Set in Lower Withington, near Cheshire, the Jodrell Bank Observatory has played an important role in the research of meteors, quasars and pulsars. Home to a clutch of powerful radio telescopes, it has been used to observe cosmic rays and track space probes at the start of the Space Age.
The site's most iconic structure is the enormous Lovell Telescope. It was the largest steerable telescope in the world when it was built in 1957, and is now the third largest. While it is famous for tracking space probes, including many Soviet space craft, it has also performed other important tasks, like measuring the distance from Earth to Venus and Mars.
The Observatory is open to visitors. It boasts a number of intriguing pavilions, including a Planet Pavilion, with a clockwork orrery (a mechanical model of our solar system); a Space Pavilion, that illustrates how radio telescopes discover distant objects in space; and a Star Pavilion that is used for lectures.

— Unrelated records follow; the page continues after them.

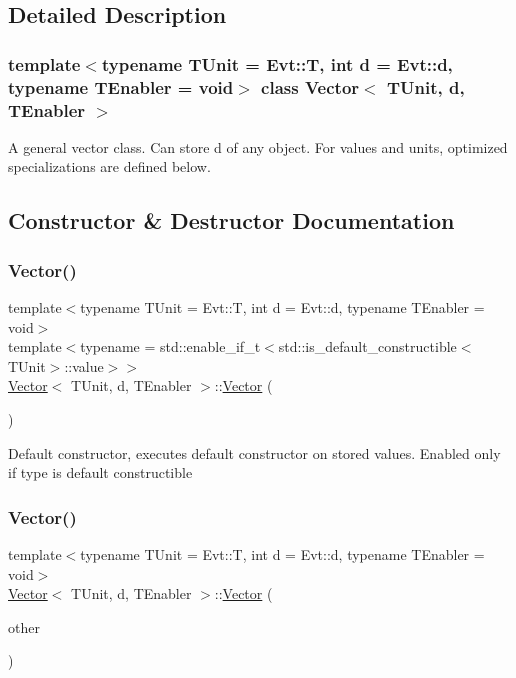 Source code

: \subsection{Detailed Description}
\subsubsection*{template$<$typename T\+Unit = Evt\+::T, int d = Evt\+::d, typename T\+Enabler = void$>$\newline
class Vector$<$ T\+Unit, d, T\+Enabler $>$}

A general vector class. Can store d of any object. For values and units, optimized specializations are defined below. 

\subsection{Constructor \& Destructor Documentation}
\hypertarget{classVector_a9861ef252299f5ec6ba668fdfb58bdac}{}\label{classVector_a9861ef252299f5ec6ba668fdfb58bdac} 
\subsubsection{\texorpdfstring{Vector()}{Vector()}\hspace{0.1cm}{\footnotesize\ttfamily [1/3]}}
{\footnotesize\ttfamily template$<$typename T\+Unit = Evt\+::T, int d = Evt\+::d, typename T\+Enabler = void$>$ \\
template$<$typename  = std\+::enable\+\_\+if\+\_\+t$<$std\+::is\+\_\+default\+\_\+constructible$<$\+T\+Unit$>$\+::value$>$$>$ \\
\hyperlink{classVector}{Vector}$<$ T\+Unit, d, T\+Enabler $>$\+::\hyperlink{classVector}{Vector} (\begin{DoxyParamCaption}{ }\end{DoxyParamCaption})\hspace{0.3cm}{\ttfamily [inline]}}

Default constructor, executes default constructor on stored values. Enabled only if type is default constructible \hypertarget{classVector_a22750ab935dc70912a8ce6f144077991}{}\label{classVector_a22750ab935dc70912a8ce6f144077991} 
\subsubsection{\texorpdfstring{Vector()}{Vector()}\hspace{0.1cm}{\footnotesize\ttfamily [2/3]}}
{\footnotesize\ttfamily template$<$typename T\+Unit = Evt\+::T, int d = Evt\+::d, typename T\+Enabler = void$>$ \\
\hyperlink{classVector}{Vector}$<$ T\+Unit, d, T\+Enabler $>$\+::\hyperlink{classVector}{Vector} (\begin{DoxyParamCaption}\item[{\hyperlink{classVector}{Vector}$<$ T\+Unit, d, T\+Enabler $>$ \&\&}]{other }\end{DoxyParamCaption})\hspace{0.3cm}{\ttfamily [inline]}}

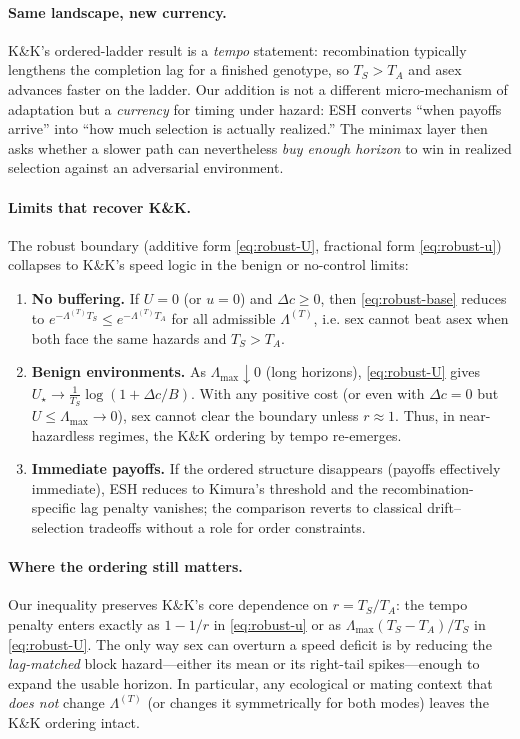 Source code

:\documentclass[11pt]{article}
\theoremstyle{upright}
\newcommand{\horizon}{\Lambda}
\newcommand{\Lmax}{\horizon^{(T)}_{\max}}
\newcommand{\hazT}[1]{\Lambda^{(#1)}}          %
\renewcommand{\Lmax}{\Lambda_{\max}}
\begin{document}
\paragraph{Same landscape, new currency.}
K\&K’s ordered-ladder result is a \emph{tempo} statement: recombination typically lengthens the completion lag for a finished genotype, so $T_S>T_A$ and asex advances faster on the ladder. Our addition is not a different micro-mechanism of adaptation but a \emph{currency} for timing under hazard: ESH converts “when payoffs arrive” into “how much selection is actually realized.” The minimax layer then asks whether a slower path can nevertheless \emph{buy enough horizon} to win in realized selection against an adversarial environment.

\paragraph{Limits that recover K\&K.}
The robust boundary (additive form \eqref{eq:robust-U}, fractional form \eqref{eq:robust-u}) collapses to K\&K’s speed logic in the benign or no-control limits:
\begin{enumerate}[label=(L\arabic*)]
\item \textbf{No buffering.} If $U=0$ (or $u=0$) and $\Delta c\ge 0$, then \eqref{eq:robust-base} reduces to $e^{-\hazT{T}T_S}\le e^{-\hazT{T}T_A}$ for all admissible $\hazT{T}$, i.e. sex cannot beat asex when both face the same hazards and $T_S>T_A$.
\item \textbf{Benign environments.} As $\Lmax\downarrow 0$ (long horizons), \eqref{eq:robust-U} gives $U_\star\to \frac{1}{T_S}\log(1+\Delta c/B)$. With any positive cost (or even with $\Delta c=0$ but $U\le \Lmax\to 0$), sex cannot clear the boundary unless $r\approx 1$. Thus, in near-hazardless regimes, the K\&K ordering by tempo re-emerges.
\item \textbf{Immediate payoffs.} If the ordered structure disappears (payoffs effectively immediate), ESH reduces to Kimura’s threshold and the recombination-specific lag penalty vanishes; the comparison reverts to classical drift–selection tradeoffs without a role for order constraints.
\end{enumerate}

\paragraph{Where the ordering still matters.}
Our inequality preserves K\&K’s core dependence on $r=T_S/T_A$: the tempo penalty enters exactly as $1-1/r$ in \eqref{eq:robust-u} or as $\Lmax(T_S-T_A)/T_S$ in \eqref{eq:robust-U}. The only way sex can overturn a speed deficit is by reducing the \emph{lag-matched} block hazard—either its mean or its right-tail spikes—enough to expand the usable horizon. In particular, any ecological or mating context that \emph{does not} change $\hazT{T}$ (or changes it symmetrically for both modes) leaves the K\&K ordering intact.
\end{document}
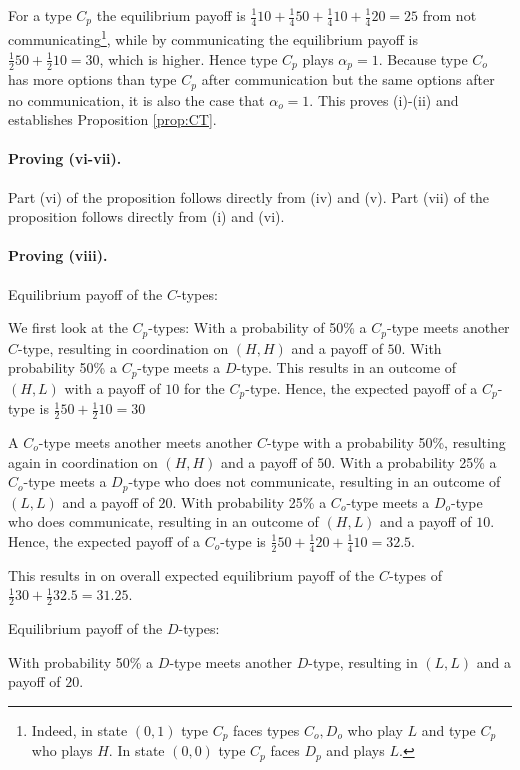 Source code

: \documentclass[12pt]{article}
\theoremstyle{break}
\begin{document}
For a type $C_p$ the equilibrium payoff is $ \frac{1}{4}10+\frac{1}{4}50+\frac{1}{4}10+\frac{1}{4}20=25$ from not communicating\footnote{
Indeed, in state $(0,1)$ type $C_p$ faces types $C_o,D_o$ who play $L$ and type $C_p$ who plays $H$. In state $(0,0)$ type $C_p$ faces $D_p$ and plays $L$.
}, while by communicating the equilibrium payoff is $\frac{1}{2}50+\frac{1}{2}10=30$, which is higher. Hence type $C_p$ plays $\alpha_p=1$. Because type $C_o$ has more options than type $C_p$ after communication but the same options after no communication, it is also the case that $\alpha_o=1$. This proves (i)-(ii) and establishes Proposition \ref{prop:CT}.

\paragraph{Proving (vi-vii).} Part (vi) of the proposition follows directly from (iv) and (v).
Part (vii) of the proposition follows directly from (i) and (vi).

\paragraph{Proving (viii).} 
Equilibrium payoff of the $C$-types:

We first look at the $C_p$-types: With a probability of 50\% a $C_p$-type meets another $C$-type, resulting in coordination on $(H,H)$ and a payoff of $50$. With probability 50\% a $C_p$-type meets a $D$-type. This results in an outcome of $(H,L)$ with a payoff of $10$ for the $C_p$-type. Hence, the expected payoff of a $C_p$-type is 
$\frac{1}{2}50+\frac{1}{2}10=30$

A $C_o$-type meets another meets another $C$-type with a probability 50\%, resulting again in coordination on $(H,H)$ and a payoff of $50$. With a probability 25\% a $C_o$-type meets a $D_p$-type who does not communicate, resulting in an outcome of $(L,L)$ and a payoff of $20$. With probability 25\% a $C_o$-type meets a $D_o$-type who does communicate, resulting in an outcome of $(H,L)$ and a payoff of $10$. Hence, the expected payoff of a $C_o$-type is 
$\frac{1}{2}50+\frac{1}{4}20+\frac{1}{4}10=32.5$.

This results in on overall expected equilibrium payoff of the $C$-types of $\frac{1}{2}30+\frac{1}{2}32.5=31.25$.

Equilibrium payoff of the $D$-types:

With probability 50\% a $D$-type meets another $D$-type, resulting in $(L,L)$ and a payoff of $20$.
\end{document}
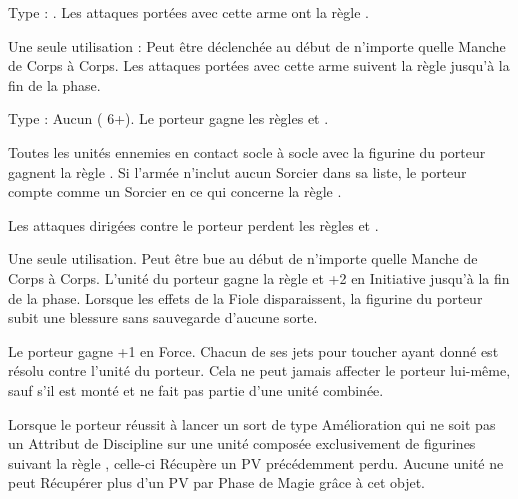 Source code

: Type : \hw{}. Les attaques portées avec cette arme ont la règle .

Une seule utilisation : Peut être déclenchée au début de n'importe quelle Manche de Corps à Corps. Les attaques portées avec cette arme suivent la règle \metalshifting{} jusqu'à la fin de la phase.

\endpricelist

\armymagicalarmour

\startpricelist

Type : Aucun (\armoursave{} 6+). Le porteur gagne les règles  et \fireborn{}.

\endpricelist

\armytalismans

\startpricelist

Toutes les unités ennemies en contact socle à socle avec la figurine du porteur gagnent la règle \flammable{}. Si l'armée n'inclut aucun Sorcier dans sa liste, le porteur compte comme un Sorcier en ce qui concerne la règle \shacklesoffire{}.

Les attaques dirigées contre le porteur perdent les règles \poisonedattacks{} et .

\endpricelist

\armyenchanteditems

\startpricelist

Une seule utilisation. Peut être bue au début de n'importe quelle Manche de Corps à Corps. L'unité du porteur gagne la règle \lightningreflexes{} et +2 en Initiative jusqu'à la fin de la phase. Lorsque les effets de la Fiole disparaissent, la figurine du porteur subit une blessure sans sauvegarde d'aucune sorte.

Le porteur gagne +1 en Force. Chacun de ses jets pour toucher ayant donné  est résolu contre l'unité du porteur. Cela ne peut jamais affecter le porteur lui-même, sauf s'il est monté et ne fait pas partie d'une unité combinée.

\endpricelist

\armyarcaneitems

\startpricelist

Lorsque le porteur réussit à lancer un sort de type Amélioration qui ne soit pas un Attribut de Discipline sur une unité composée exclusivement de figurines suivant la règle \shacklesoffire{}, celle-ci Récupère un PV précédemment perdu. Aucune unité ne peut Récupérer plus d'un PV par Phase de Magie grâce à cet objet.


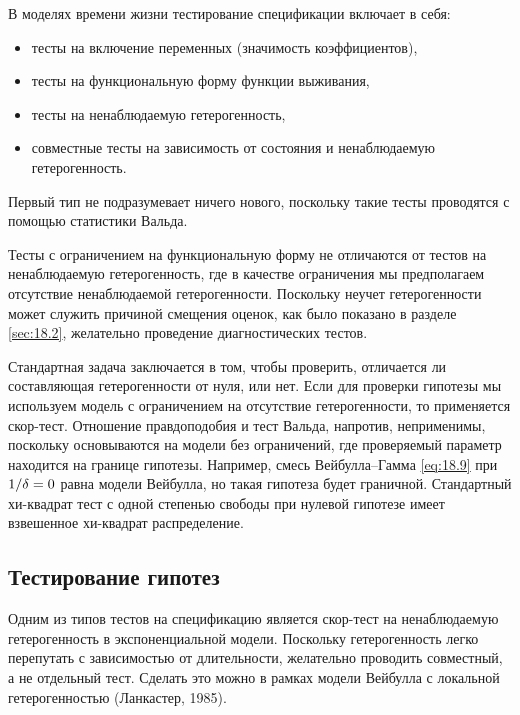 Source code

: \noindent
В моделях времени жизни тестирование спецификации включает в себя:
\begin{itemize}
\item тесты на включение переменных (значимость коэффициентов),\\
\item тесты на функциональную форму функции выживания,\\
\item тесты на ненаблюдаемую гетерогенность,\\
\item совместные тесты на зависимость от состояния %
и ненаблюдаемую гетерогенность.
\end{itemize}


Первый тип не подразумевает ничего нового, поскольку такие тесты проводятся с помощью статистики Вальда.

Тесты с ограничением на функциональную форму не отличаются от тестов на ненаблюдаемую гетерогенность, где в качестве ограничения мы предполагаем отсутствие ненаблюдаемой гетерогенности. Поскольку неучет гетерогенности может служить причиной смещения оценок, как было показано в разделе \ref{sec:18.2}, желательно проведение диагностических тестов.

Стандартная задача заключается в том, чтобы проверить, отличается ли составляющая гетерогенности от нуля, или нет. Если для проверки гипотезы мы используем модель с ограничением на отсутствие гетерогенности, то применяется скор-тест. Отношение правдоподобия и тест Вальда, напротив, неприменимы, поскольку основываются на модели без ограничений, где проверяемый параметр находится на границе гипотезы.
Например, смесь Вейбулла--Гамма \ref{eq:18.9} при $1/\delta = 0$ равна модели Вейбулла, но такая гипотеза будет граничной. %
Стандартный хи-квадрат тест с одной степенью свободы при нулевой гипотезе имеет взвешенное хи-квадрат распределение.


\subsection{Тестирование гипотез}\label{sec:18.7.1}

\noindent
Одним из типов тестов на спецификацию является скор-тест на ненаблюдаемую гетерогенность в экспоненциальной модели. Поскольку гетерогенность легко перепутать с зависимостью от длительности, желательно проводить совместный, а не отдельный тест. Сделать это можно в рамках модели Вейбулла с локальной гетерогенностью (Ланкастер, 1985).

Slate has been a sought-after commodity in northern Wales since Roman times, but the industry really hit its peak during the 19th century, expanding rapidly between 1856 and 1900. The quarries here supplied roofing materials and slate products throughout the world and developed quarrying technology and transport infrastructure techniques that were adapted around the world.
It also had a profound impact on the landscape of the area as well, creating what UNESCO describe as distinctive quarrying environments and towns and villages that are classic examples of the 19th century industrial vernacular.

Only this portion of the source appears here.